THE DATA Start Marker

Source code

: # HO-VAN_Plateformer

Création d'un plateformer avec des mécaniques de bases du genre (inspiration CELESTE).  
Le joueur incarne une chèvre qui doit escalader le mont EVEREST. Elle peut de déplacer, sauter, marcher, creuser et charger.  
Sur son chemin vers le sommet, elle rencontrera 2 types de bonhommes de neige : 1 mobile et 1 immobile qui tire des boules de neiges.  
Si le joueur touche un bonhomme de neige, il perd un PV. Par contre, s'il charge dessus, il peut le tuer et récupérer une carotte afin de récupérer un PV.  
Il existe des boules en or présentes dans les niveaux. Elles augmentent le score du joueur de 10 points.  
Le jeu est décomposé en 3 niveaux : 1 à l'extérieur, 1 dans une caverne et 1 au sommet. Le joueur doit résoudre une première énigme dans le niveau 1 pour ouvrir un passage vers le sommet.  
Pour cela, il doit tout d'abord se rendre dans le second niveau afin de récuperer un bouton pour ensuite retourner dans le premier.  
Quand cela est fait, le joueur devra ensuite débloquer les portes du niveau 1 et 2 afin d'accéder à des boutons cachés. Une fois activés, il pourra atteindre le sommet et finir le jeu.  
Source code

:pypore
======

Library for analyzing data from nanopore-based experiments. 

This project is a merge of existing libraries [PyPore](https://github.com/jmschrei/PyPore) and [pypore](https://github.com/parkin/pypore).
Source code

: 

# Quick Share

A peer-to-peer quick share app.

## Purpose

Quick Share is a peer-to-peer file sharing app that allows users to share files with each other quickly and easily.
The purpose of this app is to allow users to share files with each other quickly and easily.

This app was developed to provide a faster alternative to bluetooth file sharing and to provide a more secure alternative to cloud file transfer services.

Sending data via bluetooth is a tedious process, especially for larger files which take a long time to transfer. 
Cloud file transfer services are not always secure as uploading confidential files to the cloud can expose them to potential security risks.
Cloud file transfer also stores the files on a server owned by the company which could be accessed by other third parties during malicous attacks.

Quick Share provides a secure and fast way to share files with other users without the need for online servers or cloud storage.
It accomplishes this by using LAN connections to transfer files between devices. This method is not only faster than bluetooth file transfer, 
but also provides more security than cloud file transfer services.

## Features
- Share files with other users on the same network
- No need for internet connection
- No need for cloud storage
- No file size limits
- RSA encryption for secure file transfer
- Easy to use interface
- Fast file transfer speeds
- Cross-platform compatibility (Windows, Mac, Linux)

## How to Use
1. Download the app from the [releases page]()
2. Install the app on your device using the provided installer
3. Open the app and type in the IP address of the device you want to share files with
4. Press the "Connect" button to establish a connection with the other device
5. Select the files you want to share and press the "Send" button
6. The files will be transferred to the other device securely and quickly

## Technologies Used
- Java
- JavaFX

THE DATA End Marker

**AIM OF THE TASK**
Starting with the first line of the entries, transcribe every line up to and including the one with "Le joueur incarne".

**REPLY TO THE TASK**
Source code

: # HO-VAN_Plateformer

Création d'un plateformer avec des mécaniques de bases du genre (inspiration CELESTE).  
Le joueur incarne une chèvre qui doit escalader le mont EVEREST. Elle peut de déplacer, sauter, marcher, creuser et charger.  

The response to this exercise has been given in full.